**What you should do:**
Among the records that follow, set down only the lines from the one containing "i ，他是阿兹特克文明的主神 ） ，当然也就更不可能派军队前往武力镇压 。" to the one containing "古罗马人唯一长期以来不愿接受的 ，只有属于一神信仰并坚持要传福音的基督教 。然而事实证明", both included, exactly.

-- Records provided follows --

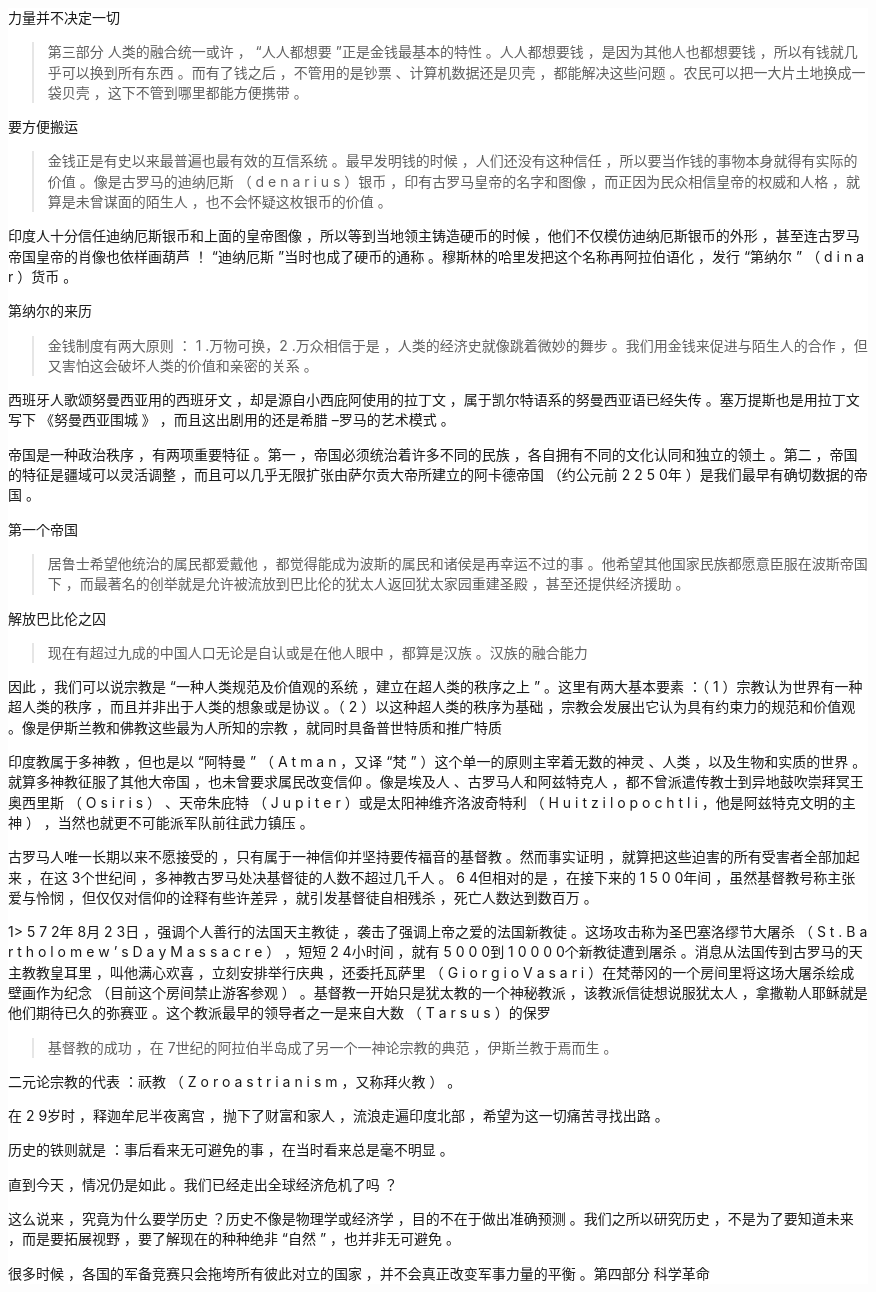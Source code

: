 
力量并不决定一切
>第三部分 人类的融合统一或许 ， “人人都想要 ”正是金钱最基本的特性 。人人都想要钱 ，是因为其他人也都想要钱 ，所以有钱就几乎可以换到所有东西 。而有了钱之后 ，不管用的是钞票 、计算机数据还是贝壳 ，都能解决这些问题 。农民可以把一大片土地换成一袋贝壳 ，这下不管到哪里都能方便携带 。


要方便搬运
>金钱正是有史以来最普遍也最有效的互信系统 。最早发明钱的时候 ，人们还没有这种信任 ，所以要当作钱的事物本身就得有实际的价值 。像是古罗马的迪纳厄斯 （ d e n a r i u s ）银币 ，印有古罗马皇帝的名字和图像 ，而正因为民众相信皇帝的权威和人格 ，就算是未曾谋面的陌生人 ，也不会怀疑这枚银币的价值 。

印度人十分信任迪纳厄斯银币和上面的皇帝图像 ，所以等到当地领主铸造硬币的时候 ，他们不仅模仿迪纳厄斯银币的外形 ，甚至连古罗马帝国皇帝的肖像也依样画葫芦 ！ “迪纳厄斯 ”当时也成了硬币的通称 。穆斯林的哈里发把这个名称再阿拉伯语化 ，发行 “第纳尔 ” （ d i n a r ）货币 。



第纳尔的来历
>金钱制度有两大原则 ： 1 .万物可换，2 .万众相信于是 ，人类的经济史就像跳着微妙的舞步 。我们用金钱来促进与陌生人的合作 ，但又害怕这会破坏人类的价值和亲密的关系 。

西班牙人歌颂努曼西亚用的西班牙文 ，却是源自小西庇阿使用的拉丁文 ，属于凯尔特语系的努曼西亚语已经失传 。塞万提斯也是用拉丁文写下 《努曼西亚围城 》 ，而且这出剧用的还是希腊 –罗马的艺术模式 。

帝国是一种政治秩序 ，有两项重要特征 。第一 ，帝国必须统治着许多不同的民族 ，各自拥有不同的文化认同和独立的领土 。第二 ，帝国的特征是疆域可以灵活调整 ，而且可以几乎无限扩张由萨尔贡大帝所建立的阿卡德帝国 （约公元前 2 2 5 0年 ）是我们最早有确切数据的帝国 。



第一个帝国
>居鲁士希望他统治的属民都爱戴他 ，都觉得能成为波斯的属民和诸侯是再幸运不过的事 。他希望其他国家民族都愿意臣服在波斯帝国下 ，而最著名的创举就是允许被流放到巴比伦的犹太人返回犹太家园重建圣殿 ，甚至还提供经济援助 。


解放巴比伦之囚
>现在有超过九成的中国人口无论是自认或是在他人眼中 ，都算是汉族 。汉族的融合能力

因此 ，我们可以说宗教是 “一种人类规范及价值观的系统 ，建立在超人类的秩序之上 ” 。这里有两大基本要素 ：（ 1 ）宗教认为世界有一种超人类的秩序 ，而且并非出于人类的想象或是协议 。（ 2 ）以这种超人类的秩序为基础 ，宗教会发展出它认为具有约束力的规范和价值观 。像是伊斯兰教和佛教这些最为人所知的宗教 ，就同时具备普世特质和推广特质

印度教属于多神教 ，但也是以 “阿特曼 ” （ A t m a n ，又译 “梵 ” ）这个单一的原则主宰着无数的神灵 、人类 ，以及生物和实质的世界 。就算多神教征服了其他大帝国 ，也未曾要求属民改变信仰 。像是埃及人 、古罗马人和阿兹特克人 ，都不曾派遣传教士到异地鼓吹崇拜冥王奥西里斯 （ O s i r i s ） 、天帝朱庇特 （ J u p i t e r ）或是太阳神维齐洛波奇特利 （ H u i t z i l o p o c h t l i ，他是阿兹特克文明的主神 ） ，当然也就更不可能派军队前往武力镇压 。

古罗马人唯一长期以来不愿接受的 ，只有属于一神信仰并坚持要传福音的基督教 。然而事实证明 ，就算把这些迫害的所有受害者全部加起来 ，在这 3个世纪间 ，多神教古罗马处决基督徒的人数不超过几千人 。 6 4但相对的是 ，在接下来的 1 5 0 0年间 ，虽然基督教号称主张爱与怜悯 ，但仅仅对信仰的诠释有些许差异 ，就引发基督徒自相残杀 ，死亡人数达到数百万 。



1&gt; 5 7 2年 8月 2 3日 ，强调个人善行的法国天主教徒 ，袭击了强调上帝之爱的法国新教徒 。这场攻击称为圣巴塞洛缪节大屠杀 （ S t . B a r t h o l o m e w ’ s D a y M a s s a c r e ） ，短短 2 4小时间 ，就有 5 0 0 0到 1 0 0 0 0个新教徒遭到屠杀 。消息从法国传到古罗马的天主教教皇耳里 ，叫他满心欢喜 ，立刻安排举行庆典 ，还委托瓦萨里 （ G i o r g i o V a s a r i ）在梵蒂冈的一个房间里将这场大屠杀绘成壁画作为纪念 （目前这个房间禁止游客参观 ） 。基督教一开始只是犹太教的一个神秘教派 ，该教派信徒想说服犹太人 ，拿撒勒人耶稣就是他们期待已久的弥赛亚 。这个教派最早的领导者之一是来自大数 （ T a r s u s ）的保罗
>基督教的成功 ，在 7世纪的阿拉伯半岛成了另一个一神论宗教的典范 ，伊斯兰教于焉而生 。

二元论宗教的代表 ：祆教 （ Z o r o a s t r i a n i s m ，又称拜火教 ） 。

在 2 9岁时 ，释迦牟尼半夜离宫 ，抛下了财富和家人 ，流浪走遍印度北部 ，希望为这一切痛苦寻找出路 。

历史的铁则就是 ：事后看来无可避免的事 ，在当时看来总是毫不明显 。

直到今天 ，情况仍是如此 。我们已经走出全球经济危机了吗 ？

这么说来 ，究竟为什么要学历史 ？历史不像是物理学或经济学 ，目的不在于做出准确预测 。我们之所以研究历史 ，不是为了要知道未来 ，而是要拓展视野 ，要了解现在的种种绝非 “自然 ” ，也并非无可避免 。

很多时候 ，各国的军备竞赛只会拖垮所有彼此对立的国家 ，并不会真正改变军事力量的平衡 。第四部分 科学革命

-- Records provided concluded --

**Result of this task:**
印度教属于多神教 ，但也是以 “阿特曼 ” （ A t m a n ，又译 “梵 ” ）这个单一的原则主宰着无数的神灵 、人类 ，以及生物和实质的世界 。就算多神教征服了其他大帝国 ，也未曾要求属民改变信仰 。像是埃及人 、古罗马人和阿兹特克人 ，都不曾派遣传教士到异地鼓吹崇拜冥王奥西里斯 （ O s i r i s ） 、天帝朱庇特 （ J u p i t e r ）或是太阳神维齐洛波奇特利 （ H u i t z i l o p o c h t l i ，他是阿兹特克文明的主神 ） ，当然也就更不可能派军队前往武力镇压 。

古罗马人唯一长期以来不愿接受的 ，只有属于一神信仰并坚持要传福音的基督教 。然而事实证明 ，就算把这些迫害的所有受害者全部加起来 ，在这 3个世纪间 ，多神教古罗马处决基督徒的人数不超过几千人 。 6 4但相对的是 ，在接下来的 1 5 0 0年间 ，虽然基督教号称主张爱与怜悯 ，但仅仅对信仰的诠释有些许差异 ，就引发基督徒自相残杀 ，死亡人数达到数百万 。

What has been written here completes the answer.